Data items:

>>>

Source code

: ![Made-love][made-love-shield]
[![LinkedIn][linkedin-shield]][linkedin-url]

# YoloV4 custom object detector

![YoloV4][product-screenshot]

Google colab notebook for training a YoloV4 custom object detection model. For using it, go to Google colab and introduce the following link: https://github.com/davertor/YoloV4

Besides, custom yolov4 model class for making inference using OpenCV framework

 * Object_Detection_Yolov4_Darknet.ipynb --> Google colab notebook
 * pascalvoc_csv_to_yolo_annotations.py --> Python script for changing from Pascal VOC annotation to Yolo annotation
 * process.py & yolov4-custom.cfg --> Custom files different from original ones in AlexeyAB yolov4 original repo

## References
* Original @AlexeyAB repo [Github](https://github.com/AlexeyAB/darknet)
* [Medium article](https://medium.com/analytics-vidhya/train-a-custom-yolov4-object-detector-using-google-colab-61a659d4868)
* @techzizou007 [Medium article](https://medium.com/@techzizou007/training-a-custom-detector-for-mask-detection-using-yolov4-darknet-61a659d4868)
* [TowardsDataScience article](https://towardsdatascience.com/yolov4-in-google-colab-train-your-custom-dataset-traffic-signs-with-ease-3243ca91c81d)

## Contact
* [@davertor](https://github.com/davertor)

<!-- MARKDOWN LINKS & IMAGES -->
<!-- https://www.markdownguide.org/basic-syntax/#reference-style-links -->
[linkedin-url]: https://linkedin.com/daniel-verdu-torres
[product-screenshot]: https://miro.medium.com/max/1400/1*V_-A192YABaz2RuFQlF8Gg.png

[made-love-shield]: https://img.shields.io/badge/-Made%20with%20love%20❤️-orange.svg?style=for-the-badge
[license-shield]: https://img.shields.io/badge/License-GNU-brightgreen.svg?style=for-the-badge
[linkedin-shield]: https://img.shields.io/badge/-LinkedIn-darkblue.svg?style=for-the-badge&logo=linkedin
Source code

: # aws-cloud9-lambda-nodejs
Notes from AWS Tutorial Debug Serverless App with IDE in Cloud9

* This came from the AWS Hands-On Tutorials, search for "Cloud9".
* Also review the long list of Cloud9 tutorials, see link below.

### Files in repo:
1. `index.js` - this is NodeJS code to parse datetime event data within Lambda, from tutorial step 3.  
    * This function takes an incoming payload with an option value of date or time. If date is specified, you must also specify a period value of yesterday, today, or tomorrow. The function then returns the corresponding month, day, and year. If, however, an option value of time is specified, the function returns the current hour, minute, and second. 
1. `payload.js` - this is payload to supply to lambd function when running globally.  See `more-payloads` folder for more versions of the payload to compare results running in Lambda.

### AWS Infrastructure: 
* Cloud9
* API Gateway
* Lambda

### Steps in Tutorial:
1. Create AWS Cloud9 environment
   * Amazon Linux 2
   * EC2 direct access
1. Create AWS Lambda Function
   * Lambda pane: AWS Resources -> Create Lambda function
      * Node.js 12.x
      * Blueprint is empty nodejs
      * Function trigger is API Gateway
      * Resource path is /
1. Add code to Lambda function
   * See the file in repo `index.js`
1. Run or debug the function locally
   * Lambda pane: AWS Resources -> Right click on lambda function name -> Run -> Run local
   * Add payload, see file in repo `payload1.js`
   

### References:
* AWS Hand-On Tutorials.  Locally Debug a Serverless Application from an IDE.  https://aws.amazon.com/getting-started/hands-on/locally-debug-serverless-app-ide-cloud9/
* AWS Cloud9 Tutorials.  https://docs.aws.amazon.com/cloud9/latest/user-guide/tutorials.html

<<<
>>>

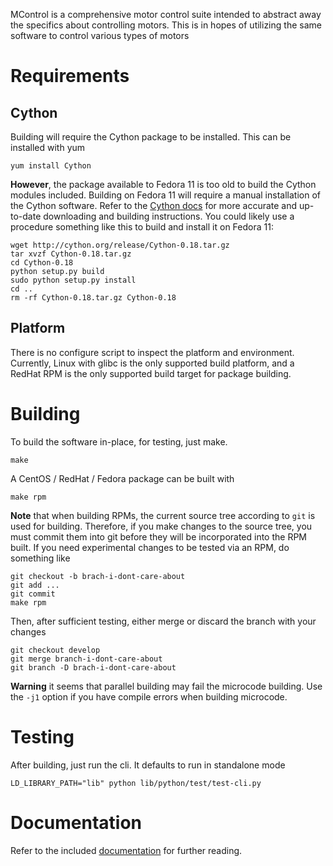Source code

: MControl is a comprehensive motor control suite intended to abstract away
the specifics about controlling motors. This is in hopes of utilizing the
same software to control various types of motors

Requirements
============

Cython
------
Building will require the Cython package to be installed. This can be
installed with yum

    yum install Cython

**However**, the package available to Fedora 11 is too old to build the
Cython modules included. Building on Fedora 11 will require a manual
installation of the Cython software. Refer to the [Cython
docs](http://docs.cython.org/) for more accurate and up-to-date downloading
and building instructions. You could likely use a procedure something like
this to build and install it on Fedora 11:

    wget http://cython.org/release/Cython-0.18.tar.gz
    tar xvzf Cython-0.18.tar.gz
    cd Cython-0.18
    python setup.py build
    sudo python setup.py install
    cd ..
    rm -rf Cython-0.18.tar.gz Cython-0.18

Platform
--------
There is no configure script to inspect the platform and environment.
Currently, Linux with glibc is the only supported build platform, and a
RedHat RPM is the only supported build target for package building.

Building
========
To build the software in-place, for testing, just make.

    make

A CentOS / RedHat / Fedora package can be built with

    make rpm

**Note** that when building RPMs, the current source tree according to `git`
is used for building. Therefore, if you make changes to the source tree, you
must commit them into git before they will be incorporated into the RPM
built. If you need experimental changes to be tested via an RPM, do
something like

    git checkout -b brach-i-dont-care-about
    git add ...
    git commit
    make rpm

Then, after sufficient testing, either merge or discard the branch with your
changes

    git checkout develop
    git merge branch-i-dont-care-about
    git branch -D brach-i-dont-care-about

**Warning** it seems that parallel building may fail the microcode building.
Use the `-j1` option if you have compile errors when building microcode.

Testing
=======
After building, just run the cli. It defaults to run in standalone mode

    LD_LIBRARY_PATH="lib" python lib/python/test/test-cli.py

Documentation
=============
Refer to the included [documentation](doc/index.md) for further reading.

<<<

What to work on –
The word "dont" appears in how many lines of the records? Give the number only.

Solution for this task –
3